COVID-19 is spreading rapidly across China after three years of strict containment measures ended last week, with health authorities now saying the true scale of the outbreak is "impossible" to track.
The wave of infections poses the biggest challenge to the underfunded medical system since early 2020, when hospitals were overwhelmed with patients in critical condition and many staff fell ill.
On Thursday a top medical college in the southwestern city of Chengdu said a 23-year-old graduate student had died from a heart attack a day earlier when he reported feeling unwell after a shift.
The West China School of Medicine did not link his death to COVID-19 or any underlying health issues.
But a hashtag related to the incident on the Twitter-like social media platform Weibo was read more than 390 million times, with internet users demanding to know what caused the death.
Many asked whether the student, surnamed Chen, had been working while infected with COVID.
The tragedy tapped into anger over working conditions for doctors in China and fears that the medical system will buckle under the weight of millions of unvaccinated elderly patients.
Students are increasingly being dispatched to frontline clinical positions due to staff shortages as the outbreak grows.
Earlier this week, hundreds of students at medical colleges in Sichuan and Jiangxi provinces protested over pay and what they called inadequate protections against the virus.
On Thursday, a National Health Commission official suggested local medical facilities could rehire doctors who had retired within the last five years to alleviate staff shortages.
—Working with COVID—
An anonymous doctor at a hospital in a rural county in Sichuan province told AFP that "more than half" of her colleagues had COVID but many hospitals were not conducting regular PCR tests anymore.
"Doctors and nurses are under pressure, because the hospital is understaffed," she said.
The number of patients at her facility had doubled since restrictions were lifted, she added.

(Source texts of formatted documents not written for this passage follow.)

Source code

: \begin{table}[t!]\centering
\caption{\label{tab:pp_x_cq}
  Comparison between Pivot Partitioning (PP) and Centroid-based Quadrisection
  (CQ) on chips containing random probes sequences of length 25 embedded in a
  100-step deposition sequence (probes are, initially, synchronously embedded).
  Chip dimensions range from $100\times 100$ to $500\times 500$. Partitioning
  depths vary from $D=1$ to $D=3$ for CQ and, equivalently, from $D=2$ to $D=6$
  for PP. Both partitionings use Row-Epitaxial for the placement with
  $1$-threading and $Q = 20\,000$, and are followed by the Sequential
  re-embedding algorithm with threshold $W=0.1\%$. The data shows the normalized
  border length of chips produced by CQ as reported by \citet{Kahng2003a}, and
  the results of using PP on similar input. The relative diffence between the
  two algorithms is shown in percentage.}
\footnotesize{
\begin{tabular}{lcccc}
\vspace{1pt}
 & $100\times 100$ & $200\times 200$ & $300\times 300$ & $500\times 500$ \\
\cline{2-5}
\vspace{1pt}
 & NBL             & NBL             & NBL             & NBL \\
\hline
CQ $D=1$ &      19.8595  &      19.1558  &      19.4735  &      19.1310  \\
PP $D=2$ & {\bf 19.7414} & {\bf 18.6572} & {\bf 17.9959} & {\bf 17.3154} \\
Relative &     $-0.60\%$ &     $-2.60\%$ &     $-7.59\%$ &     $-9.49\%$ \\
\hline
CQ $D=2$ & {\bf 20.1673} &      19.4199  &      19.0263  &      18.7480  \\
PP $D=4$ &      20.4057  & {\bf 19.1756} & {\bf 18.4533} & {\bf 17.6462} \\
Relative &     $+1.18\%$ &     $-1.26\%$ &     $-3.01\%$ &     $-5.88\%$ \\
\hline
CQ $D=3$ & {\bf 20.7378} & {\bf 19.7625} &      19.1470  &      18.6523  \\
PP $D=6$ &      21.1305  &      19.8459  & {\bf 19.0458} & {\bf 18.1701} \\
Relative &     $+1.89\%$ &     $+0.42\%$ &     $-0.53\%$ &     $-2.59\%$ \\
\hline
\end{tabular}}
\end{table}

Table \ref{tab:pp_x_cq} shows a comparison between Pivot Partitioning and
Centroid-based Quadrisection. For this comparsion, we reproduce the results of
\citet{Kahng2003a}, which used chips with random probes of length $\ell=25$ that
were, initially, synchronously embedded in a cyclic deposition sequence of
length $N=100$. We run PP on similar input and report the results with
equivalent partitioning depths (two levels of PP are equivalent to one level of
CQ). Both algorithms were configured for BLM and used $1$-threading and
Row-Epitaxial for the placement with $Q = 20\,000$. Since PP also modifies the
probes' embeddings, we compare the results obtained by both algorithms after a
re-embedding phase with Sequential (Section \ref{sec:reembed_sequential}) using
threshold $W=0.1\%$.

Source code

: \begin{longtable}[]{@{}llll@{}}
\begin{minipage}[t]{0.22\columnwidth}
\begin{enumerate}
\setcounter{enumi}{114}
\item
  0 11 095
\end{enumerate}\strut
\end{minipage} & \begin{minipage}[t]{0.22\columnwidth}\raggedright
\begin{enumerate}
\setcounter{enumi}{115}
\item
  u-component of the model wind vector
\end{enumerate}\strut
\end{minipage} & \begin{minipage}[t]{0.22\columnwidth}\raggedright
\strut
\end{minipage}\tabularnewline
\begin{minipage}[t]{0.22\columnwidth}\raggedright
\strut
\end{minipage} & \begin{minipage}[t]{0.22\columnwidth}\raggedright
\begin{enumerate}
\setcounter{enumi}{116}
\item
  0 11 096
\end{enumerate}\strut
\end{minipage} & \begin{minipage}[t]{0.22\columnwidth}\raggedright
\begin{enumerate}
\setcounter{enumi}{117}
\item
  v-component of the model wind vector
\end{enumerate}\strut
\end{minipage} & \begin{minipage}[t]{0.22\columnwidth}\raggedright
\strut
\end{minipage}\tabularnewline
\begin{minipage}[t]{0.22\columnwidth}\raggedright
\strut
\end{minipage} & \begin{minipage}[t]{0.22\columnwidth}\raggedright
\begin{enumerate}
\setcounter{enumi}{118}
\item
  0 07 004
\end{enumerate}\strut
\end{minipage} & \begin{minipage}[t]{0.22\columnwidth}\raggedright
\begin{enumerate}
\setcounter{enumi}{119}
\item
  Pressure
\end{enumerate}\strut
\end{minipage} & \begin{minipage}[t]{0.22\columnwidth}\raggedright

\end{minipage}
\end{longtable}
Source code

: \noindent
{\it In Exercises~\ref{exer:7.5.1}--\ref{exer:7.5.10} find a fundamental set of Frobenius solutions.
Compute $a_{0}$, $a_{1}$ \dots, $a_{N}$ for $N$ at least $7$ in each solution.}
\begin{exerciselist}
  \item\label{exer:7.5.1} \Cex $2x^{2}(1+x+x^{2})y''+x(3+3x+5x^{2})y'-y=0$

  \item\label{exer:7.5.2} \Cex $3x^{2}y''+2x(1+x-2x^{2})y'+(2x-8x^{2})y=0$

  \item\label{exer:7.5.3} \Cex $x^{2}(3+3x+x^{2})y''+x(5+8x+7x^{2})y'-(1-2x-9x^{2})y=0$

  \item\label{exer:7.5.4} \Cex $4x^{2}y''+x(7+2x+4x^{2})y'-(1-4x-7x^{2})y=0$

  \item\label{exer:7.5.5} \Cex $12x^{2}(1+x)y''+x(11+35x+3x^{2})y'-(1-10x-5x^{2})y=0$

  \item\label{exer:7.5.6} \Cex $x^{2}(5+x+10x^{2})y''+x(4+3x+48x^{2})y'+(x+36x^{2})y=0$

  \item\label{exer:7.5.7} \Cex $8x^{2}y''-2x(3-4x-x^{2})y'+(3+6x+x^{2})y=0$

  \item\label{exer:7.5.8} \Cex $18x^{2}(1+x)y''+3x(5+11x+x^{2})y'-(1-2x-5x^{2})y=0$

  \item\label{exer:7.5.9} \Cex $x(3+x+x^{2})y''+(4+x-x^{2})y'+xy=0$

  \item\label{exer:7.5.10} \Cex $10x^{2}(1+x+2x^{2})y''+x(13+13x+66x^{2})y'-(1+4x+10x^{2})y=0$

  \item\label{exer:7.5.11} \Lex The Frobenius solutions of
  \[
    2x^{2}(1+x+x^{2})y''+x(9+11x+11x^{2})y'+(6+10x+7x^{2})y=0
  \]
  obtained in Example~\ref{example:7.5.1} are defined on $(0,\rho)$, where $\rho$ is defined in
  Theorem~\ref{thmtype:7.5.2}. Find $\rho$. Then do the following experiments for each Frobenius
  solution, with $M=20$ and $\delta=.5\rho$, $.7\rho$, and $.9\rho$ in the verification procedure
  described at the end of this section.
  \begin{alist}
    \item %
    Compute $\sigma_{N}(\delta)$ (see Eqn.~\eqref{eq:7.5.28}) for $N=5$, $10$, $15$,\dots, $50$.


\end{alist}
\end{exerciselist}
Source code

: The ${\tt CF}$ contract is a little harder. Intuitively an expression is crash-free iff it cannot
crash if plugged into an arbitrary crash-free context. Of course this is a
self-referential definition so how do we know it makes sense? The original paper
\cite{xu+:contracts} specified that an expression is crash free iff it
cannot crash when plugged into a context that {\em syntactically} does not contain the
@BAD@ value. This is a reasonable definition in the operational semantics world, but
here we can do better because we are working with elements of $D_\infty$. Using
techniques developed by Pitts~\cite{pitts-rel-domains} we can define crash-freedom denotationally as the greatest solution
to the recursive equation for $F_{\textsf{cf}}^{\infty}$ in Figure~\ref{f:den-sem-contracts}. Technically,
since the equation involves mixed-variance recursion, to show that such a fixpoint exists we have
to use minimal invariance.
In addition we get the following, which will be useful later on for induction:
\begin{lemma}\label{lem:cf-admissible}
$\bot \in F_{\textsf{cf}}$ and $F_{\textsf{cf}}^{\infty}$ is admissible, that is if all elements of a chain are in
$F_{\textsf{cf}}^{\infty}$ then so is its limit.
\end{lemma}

An unverified screenshot of a group chat among medical students that was circulating on social media Thursday showed some of Chen's classmates saying they had to work clinical shifts with a fever.
"Graduate students only earn a few hundred yuan per month (working clinical shifts), while their school fees are tens of thousands of yuan," read one comment that drew hundreds of likes.

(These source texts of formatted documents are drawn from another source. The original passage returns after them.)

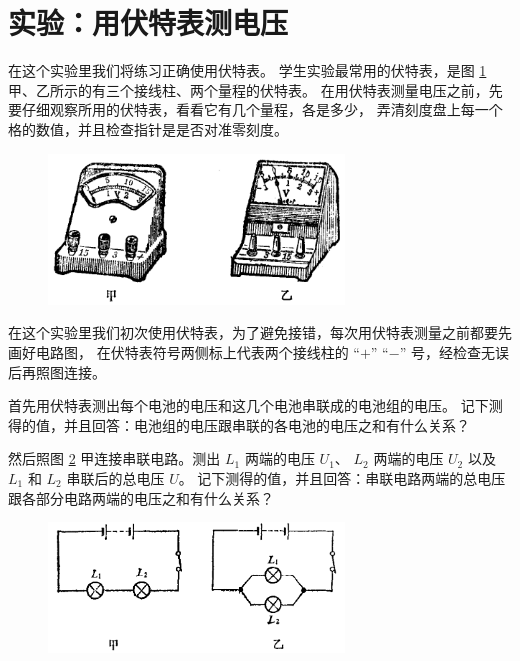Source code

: \section{实验：用伏特表测电压}\label{sec:8-4}

在这个实验里我们将练习正确使用伏特表。
学生实验最常用的伏特表，是图 \ref{fig:8-12} 甲、乙所示的有三个接线柱、两个量程的伏特表。
在用伏特表测量电压之前，先要仔细观察所用的伏特表，看看它有几个量程，各是多少，
弄清刻度盘上每一个格的数值，并且检查指针是是否对准零刻度。

\begin{figure}[htbp]
    \centering
    \includegraphics[width=0.7\textwidth]{../pic/czwl2-ch8-12}
    \caption{}\label{fig:8-12}
\end{figure}

在这个实验里我们初次使用伏特表，为了避免接错，每次用伏特表测量之前都要先画好电路图，
在伏特表符号两侧标上代表两个接线柱的 “$+$” “$-$” 号，经检查无误后再照图连接。

首先用伏特表测出每个电池的电压和这几个电池串联成的电池组的电压。
记下测得的值，并且回答：电池组的电压跟串联的各电池的电压之和有什么关系？

然后照图 \ref{fig:8-13} 甲连接串联电路。测出 $L_1$ 两端的电压 $U_1$、
$L_2$ 两端的电压 $U_2$ 以及 $L_1$ 和 $L_2$ 串联后的总电压 $U$。
记下测得的值，并且回答：串联电路两端的总电压跟各部分电路两端的电压之和有什么关系？

\begin{figure}[htbp]
    \centering
    \includegraphics[width=0.7\textwidth]{../pic/czwl2-ch8-13}
    \caption{}\label{fig:8-13}
\end{figure}

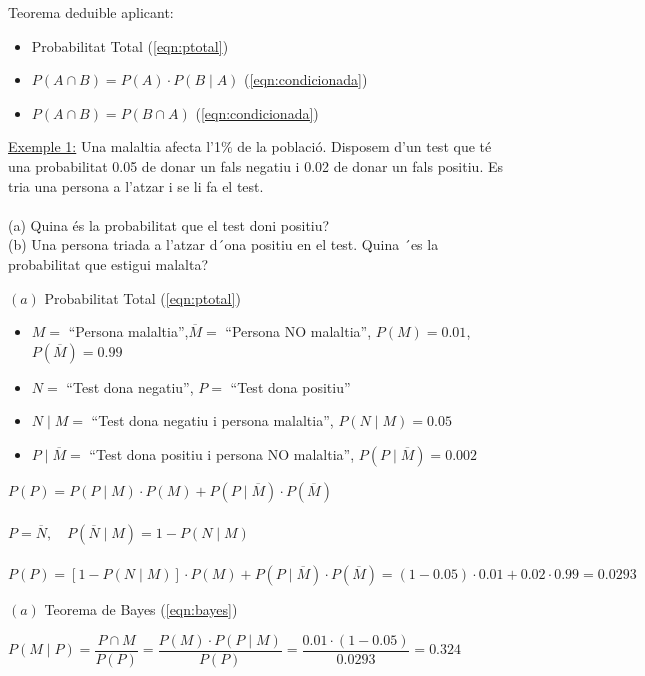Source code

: \documentclass{article}
\begin{document}
Teorema deduible aplicant:
\begin{itemize}
    \item Probabilitat Total (\ref{eqn:ptotal})
    \item $P(A\cap B) = P(A) \cdot P(B\mid A)$ (\ref{eqn:condicionada})
    \item $P(A\cap B) = P(B\cap A)$ (\ref{eqn:condicionada})
\end{itemize}

\underline{Exemple 1:} Una malaltia afecta l’1\% de la població. Disposem d’un test que té una probabilitat
0.05 de donar un fals negatiu i 0.02 de donar un fals positiu. Es tria una persona a l’atzar i se li fa
el test. \\\\
(a) Quina és la probabilitat que el test doni positiu?\\
(b) Una persona triada a l’atzar d´ona positiu en el test.
Quina ´es la probabilitat que estigui malalta?

$(a)$ Probabilitat Total (\ref{eqn:ptotal})
\begin{itemize}
    \item $M=$ ``Persona malaltia'',\space\space $\overline{M}=$ ``Persona NO malaltia'', \quad $P(M) = 0.01$, \space $P(\overline{M}) = 0.99$
    \item $N=$ ``Test dona  negatiu'', \quad $P=$ ``Test dona  positiu''
    \item $N \mid M=$ ``Test dona negatiu i persona malaltia'', $P(N \mid M)=0.05$
    \item $P \mid \overline{M}=$ ``Test dona positiu i persona NO malaltia'', $P(P \mid \overline{M})=0.002$
\end{itemize}

$P(P) = P(P\mid M)\cdot P(M) +  P(P\mid \overline{M})\cdot P(\overline{M})$ \\\\
$P = \overline{N}, \quad P(\overline{N}\mid M) = 1-P(N\mid M)$ \\\\
$P(P)=\left[1-P(N\mid M)\right] \cdot P(M) + P(P\mid \overline{M})\cdot P(\overline{M}) = (1-0.05)\cdot 0.01 + 0.02\cdot 0.99 = 0.0293$

$(a)$ Teorema de Bayes (\ref{eqn:bayes})

$P(M\mid P) = \dfrac{P\cap M}{P(P)} =  \dfrac{P(M) \cdot P(P\mid M)}{P(P)} = \dfrac{0.01 \cdot (1-0.05)}{0.0293} = 0.324$ \\\\
\end{document}
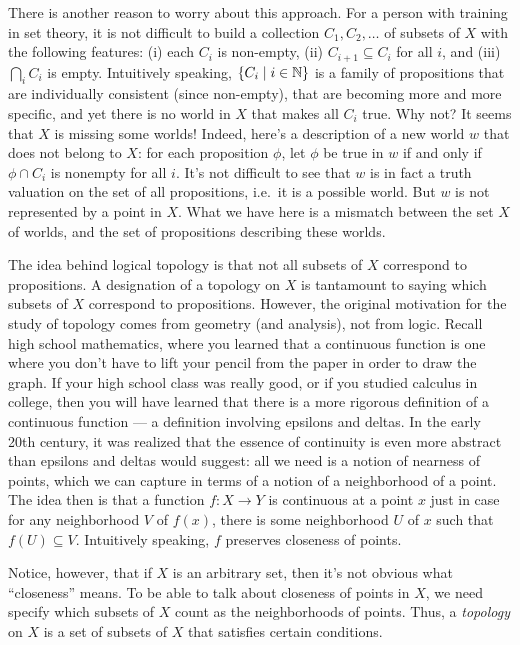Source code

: There is another reason to worry about this approach.  For a person
with training in set theory, it is not difficult to build a collection
$C_1,C_2,\dots $ of subsets of $X$ with the following features: (i)
each $C_i$ is non-empty, (ii) $C_{i+1}\subseteq C_i$ for all $i$, and
(iii) $\bigcap _iC_i$ is empty.  Intuitively speaking, $\{ C_i\mid
i\in \mathbb N \}$ is a family of propositions that are individually
consistent (since non-empty), that are becoming more and more
specific, and yet there is no world in $X$ that makes all $C_i$ true.
Why not?  It seems that $X$ is missing some worlds!  Indeed, here's a
description of a new world $w$ that does not belong to $X$: for each
proposition $\phi$, let $\phi$ be true in $w$ if and only if $\phi\cap
C_i$ is nonempty for all $i$.  It's not difficult to see that $w$ is
in fact a truth valuation on the set of all propositions, i.e.\ it is
a possible world.  But $w$ is not represented by a point in $X$.  What
we have here is a mismatch between the set $X$ of worlds, and the set
of propositions describing these worlds.

The idea behind logical topology is that not all subsets of $X$
correspond to propositions.  A designation of a topology on $X$ is
tantamount to saying which subsets of $X$ correspond to propositions.
However, the original motivation for the study of topology comes from
geometry (and analysis), not from logic.  Recall high school
mathematics, where you learned that a continuous function is one where
you don't have to lift your pencil from the paper in order to draw the
graph.  If your high school class was really good, or if you studied
calculus in college, then you will have learned that there is a more
rigorous definition of a continuous function --- a definition
involving epsilons and deltas.  In the early 20th century, it was
realized that the essence of continuity is even more abstract than
epsilons and deltas would suggest: all we need is a notion of nearness
of points, which we can capture in terms of a notion of a neighborhood
of a point.  The idea then is that a function $f:X\to Y$ is continuous
at a point $x$ just in case for any neighborhood $V$ of $f(x)$, there
is some neighborhood $U$ of $x$ such that $f(U)\subseteq V$.
Intuitively speaking, $f$ preserves closeness of points.

Notice, however, that if $X$ is an arbitrary set, then it's not
obvious what ``closeness'' means.  To be able to talk about closeness
of points in $X$, we need specify which subsets of $X$ count as the
neighborhoods of points.  Thus, a \emph{topology} on $X$ is a set of
subsets of $X$ that satisfies certain conditions.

State media and top medical experts have urged patients to stay at home and self-medicate if they have mild symptoms but fever medication has become all but impossible to find in cities.
People have complained of empty shelves and long lines at pharmacies, while Chinese internet giant Baidu said searches for ibuprofen had risen 430 percent in the past week.

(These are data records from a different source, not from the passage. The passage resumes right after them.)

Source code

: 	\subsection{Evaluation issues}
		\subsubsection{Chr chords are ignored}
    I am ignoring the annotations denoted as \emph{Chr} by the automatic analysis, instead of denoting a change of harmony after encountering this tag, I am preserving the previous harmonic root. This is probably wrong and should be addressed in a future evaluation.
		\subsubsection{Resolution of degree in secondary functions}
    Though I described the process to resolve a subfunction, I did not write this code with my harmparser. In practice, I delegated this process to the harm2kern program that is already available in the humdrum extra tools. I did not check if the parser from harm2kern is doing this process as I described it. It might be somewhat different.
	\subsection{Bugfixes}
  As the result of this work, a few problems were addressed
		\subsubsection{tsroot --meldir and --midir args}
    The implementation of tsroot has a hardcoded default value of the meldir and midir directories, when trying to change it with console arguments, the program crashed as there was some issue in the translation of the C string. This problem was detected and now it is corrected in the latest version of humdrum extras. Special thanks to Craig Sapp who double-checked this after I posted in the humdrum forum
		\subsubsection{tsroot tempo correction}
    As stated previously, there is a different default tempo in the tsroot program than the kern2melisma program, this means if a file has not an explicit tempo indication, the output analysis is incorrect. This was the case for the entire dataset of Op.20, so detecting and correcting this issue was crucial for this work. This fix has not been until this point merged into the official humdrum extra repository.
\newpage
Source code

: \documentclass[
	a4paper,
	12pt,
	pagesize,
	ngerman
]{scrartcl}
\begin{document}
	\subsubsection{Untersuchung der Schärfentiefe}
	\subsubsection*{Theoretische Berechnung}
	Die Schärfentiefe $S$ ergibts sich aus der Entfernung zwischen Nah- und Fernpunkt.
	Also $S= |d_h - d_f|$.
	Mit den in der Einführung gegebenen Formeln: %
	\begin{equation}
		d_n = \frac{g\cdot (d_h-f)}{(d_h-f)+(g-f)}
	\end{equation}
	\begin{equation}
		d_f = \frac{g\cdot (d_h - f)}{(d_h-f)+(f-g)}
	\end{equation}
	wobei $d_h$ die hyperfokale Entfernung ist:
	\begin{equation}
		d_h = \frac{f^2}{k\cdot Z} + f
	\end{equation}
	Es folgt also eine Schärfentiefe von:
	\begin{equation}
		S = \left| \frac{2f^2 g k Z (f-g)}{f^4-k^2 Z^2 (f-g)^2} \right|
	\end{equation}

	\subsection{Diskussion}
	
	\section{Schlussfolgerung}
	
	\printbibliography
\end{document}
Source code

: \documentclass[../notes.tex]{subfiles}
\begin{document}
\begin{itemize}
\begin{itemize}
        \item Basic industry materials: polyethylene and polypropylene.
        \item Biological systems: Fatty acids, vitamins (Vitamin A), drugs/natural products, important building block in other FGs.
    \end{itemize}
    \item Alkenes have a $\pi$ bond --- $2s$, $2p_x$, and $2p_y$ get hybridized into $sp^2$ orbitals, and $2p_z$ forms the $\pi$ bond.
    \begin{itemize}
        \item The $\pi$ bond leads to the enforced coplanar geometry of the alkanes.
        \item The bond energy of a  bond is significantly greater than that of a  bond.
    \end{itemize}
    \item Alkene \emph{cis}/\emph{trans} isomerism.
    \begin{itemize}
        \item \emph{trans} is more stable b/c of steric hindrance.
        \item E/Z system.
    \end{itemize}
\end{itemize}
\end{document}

A number of elderly care homes and factories across China have issued statements in recent days saying they will continue with "closed-loop management"—essentially under lockdown with staff sleeping on the premises—as the COVID wave gains pace.
Many enterprises previously resorted to the system when China was operating a zero-COVID policy so they could prevent disruption to their businesses if snap lockdowns were imposed by authorities.